**Information shown**:

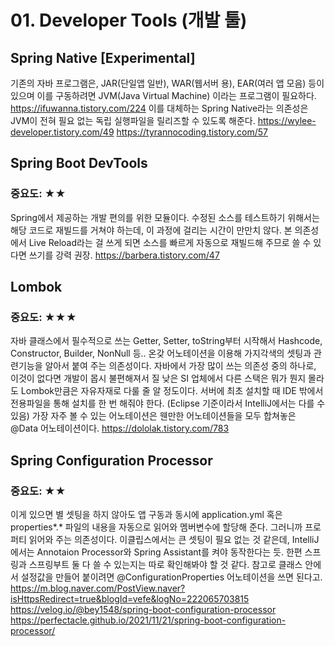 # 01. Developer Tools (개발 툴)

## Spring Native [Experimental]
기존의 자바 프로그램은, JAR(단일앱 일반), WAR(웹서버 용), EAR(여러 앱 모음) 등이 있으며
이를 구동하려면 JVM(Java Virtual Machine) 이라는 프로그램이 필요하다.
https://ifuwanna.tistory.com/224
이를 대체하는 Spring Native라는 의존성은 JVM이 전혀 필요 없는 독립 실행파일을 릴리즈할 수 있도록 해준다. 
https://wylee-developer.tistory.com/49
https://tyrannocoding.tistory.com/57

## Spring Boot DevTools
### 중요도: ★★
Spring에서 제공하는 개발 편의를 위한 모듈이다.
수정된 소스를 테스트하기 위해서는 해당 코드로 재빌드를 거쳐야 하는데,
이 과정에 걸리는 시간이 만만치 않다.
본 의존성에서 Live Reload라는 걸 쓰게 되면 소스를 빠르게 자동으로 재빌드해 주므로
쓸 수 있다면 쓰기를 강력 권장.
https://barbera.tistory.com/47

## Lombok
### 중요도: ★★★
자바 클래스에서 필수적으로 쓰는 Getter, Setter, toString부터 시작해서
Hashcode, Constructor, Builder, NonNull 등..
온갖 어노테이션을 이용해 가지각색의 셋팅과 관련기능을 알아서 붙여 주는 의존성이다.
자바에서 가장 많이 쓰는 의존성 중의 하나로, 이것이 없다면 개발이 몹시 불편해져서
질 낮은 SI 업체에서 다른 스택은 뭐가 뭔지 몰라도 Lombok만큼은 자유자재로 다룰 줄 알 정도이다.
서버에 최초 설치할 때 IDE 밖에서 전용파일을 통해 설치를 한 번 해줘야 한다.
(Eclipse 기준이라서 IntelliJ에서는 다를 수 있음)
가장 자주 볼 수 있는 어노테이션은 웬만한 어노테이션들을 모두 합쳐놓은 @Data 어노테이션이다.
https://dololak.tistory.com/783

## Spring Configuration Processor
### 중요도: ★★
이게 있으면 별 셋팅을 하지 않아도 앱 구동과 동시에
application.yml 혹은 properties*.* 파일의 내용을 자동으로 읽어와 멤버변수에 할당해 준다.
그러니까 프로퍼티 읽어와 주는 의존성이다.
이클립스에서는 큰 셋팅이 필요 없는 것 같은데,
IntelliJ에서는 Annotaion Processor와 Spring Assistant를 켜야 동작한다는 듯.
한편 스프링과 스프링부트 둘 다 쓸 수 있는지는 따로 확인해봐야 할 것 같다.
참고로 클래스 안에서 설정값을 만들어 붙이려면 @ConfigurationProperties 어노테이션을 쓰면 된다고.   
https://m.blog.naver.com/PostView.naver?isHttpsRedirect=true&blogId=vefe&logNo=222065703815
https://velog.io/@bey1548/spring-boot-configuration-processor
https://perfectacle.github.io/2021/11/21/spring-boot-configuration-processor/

**Aim of the task**: Only lines with the word "자동으로" belong in the answer; copy each of them from the material above.

**Problem solution**:
본 의존성에서 Live Reload라는 걸 쓰게 되면 소스를 빠르게 자동으로 재빌드해 주므로
application.yml 혹은 properties*.* 파일의 내용을 자동으로 읽어와 멤버변수에 할당해 준다.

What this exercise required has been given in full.